> **EXERCISE REQUIREMENTS**: When the line containing "The following count" appears in the entries below, begin printing there and stop after the line containing "2004, Schwimmer was"; print each of those lines exactly and no other line.

> **AVAILABLE RECORDS**:
/---
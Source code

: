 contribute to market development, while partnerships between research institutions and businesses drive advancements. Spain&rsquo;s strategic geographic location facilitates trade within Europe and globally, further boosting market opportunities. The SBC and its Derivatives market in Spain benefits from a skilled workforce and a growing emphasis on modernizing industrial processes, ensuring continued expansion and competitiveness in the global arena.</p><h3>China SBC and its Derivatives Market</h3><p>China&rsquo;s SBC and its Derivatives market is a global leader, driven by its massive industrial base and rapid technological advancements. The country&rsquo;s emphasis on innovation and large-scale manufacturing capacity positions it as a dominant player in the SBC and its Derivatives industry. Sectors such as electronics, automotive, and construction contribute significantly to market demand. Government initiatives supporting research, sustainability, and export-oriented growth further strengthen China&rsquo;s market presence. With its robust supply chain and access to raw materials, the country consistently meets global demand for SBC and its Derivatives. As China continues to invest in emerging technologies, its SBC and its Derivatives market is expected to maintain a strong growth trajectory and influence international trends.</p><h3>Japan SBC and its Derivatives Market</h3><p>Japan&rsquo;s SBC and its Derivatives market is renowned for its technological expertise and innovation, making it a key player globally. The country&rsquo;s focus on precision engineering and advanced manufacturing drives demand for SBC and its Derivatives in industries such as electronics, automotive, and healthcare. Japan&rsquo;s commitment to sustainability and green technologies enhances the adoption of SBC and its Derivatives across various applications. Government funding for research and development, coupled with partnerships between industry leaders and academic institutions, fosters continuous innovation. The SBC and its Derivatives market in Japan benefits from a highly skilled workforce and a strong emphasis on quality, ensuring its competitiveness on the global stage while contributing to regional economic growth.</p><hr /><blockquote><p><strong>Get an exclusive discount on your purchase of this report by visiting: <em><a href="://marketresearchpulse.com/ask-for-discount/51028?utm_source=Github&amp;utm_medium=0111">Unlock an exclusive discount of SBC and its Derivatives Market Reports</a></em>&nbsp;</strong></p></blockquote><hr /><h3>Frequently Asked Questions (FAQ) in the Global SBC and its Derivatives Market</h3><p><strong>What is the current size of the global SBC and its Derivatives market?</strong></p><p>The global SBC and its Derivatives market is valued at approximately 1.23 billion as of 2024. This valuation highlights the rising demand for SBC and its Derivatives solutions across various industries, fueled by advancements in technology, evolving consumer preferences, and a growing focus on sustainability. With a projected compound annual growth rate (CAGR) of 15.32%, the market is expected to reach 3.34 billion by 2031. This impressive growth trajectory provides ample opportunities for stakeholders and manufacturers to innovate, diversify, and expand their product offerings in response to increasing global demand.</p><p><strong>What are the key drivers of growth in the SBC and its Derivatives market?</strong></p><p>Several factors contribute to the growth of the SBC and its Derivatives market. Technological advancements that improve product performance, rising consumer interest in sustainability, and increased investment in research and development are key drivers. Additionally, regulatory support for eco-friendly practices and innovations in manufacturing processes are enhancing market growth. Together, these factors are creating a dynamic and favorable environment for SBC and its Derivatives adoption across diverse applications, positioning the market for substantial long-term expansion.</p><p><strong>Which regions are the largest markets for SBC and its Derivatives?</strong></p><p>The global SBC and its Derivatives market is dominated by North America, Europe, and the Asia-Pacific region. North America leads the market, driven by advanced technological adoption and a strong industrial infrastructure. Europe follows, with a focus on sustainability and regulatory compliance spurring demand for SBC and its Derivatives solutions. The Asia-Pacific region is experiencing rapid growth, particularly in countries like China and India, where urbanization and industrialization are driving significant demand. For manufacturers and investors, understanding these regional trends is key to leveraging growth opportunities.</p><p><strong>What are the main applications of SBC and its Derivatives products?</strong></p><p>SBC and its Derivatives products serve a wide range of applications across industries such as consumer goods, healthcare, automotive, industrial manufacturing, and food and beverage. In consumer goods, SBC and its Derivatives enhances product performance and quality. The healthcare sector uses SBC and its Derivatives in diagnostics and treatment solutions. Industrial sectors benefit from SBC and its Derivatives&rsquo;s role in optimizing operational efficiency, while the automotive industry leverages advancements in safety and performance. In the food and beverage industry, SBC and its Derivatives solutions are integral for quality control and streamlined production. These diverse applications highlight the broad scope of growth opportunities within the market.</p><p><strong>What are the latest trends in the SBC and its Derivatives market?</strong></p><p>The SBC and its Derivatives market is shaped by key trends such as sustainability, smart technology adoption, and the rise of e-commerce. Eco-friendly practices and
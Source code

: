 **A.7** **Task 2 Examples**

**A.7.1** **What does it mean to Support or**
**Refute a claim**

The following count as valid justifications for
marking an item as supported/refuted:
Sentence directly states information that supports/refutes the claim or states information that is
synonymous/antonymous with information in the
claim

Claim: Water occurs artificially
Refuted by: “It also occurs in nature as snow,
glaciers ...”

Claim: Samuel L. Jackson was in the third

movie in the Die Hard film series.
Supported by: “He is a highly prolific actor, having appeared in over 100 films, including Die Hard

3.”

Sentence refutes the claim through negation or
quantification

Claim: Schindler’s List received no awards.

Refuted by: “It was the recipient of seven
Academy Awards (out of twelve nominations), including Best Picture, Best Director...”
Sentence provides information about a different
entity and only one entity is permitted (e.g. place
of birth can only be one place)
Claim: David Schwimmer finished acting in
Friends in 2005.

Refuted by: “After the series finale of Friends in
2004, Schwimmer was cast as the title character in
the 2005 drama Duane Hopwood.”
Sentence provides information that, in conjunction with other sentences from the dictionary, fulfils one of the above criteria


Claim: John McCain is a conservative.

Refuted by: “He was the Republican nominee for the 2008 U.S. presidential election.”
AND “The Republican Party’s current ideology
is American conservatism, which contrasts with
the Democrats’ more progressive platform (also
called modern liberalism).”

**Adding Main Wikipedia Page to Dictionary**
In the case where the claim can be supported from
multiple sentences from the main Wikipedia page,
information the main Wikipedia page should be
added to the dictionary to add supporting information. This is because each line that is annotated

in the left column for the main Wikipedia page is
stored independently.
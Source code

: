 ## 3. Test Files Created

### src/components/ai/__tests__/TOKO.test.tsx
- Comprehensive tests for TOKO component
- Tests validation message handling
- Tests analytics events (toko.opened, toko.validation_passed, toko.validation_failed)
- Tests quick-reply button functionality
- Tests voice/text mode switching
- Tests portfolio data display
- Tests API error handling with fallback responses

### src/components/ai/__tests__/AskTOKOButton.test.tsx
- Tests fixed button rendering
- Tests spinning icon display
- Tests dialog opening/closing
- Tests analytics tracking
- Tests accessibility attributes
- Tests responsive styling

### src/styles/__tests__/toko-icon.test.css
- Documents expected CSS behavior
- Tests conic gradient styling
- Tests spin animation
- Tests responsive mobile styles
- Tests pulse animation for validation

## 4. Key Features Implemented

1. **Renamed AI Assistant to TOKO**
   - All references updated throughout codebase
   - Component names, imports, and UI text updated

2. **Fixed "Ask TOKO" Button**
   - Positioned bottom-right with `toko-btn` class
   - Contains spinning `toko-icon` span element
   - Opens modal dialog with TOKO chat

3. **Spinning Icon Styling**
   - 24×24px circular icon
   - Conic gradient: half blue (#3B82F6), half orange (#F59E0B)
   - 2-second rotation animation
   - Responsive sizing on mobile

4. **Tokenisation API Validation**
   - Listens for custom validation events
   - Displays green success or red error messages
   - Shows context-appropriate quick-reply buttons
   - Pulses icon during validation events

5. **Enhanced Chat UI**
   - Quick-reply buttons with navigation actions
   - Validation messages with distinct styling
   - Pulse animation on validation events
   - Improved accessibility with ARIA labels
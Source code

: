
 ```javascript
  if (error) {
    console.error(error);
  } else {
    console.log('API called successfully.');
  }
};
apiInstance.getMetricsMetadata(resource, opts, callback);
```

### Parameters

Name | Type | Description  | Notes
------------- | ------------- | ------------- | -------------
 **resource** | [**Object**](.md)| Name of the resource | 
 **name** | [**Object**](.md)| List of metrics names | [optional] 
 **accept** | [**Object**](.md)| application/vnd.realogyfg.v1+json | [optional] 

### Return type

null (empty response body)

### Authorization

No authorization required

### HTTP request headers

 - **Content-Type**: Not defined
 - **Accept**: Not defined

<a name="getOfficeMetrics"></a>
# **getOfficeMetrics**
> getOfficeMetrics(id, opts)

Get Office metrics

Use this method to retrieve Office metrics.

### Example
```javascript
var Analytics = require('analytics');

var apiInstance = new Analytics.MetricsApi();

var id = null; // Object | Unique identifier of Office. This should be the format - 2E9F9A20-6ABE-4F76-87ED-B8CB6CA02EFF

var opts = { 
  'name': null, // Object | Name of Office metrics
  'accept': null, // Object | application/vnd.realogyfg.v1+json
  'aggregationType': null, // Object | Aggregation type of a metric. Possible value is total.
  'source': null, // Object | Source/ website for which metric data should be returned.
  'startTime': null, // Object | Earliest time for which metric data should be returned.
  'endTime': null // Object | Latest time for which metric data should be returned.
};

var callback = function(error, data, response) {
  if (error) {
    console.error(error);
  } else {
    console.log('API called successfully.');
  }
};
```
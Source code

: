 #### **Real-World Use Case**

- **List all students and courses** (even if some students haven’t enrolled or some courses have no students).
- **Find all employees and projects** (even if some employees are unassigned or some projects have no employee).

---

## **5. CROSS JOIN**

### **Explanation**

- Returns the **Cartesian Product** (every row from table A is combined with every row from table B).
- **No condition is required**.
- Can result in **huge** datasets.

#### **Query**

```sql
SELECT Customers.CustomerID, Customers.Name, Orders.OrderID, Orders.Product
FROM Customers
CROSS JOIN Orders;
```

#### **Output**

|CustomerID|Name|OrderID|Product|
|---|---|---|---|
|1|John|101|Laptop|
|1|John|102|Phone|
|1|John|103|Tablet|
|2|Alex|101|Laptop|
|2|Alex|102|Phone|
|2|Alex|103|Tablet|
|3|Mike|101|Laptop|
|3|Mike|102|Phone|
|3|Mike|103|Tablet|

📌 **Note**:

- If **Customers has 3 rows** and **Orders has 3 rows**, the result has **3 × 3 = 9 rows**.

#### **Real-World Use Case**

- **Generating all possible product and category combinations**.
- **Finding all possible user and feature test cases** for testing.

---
\---
> **SOLUTION BELOW**:
The following count as valid justifications for
marking an item as supported/refuted:
Sentence directly states information that supports/refutes the claim or states information that is
synonymous/antonymous with information in the
claim

Claim: Water occurs artificially
Refuted by: “It also occurs in nature as snow,
glaciers ...”

Claim: Samuel L. Jackson was in the third

movie in the Die Hard film series.
Supported by: “He is a highly prolific actor, having appeared in over 100 films, including Die Hard

3.”

Sentence refutes the claim through negation or
quantification

Claim: Schindler’s List received no awards.

Refuted by: “It was the recipient of seven
Academy Awards (out of twelve nominations), including Best Picture, Best Director...”
Sentence provides information about a different
entity and only one entity is permitted (e.g. place
of birth can only be one place)
Claim: David Schwimmer finished acting in
Friends in 2005.

Refuted by: “After the series finale of Friends in
2004, Schwimmer was cast as the title character in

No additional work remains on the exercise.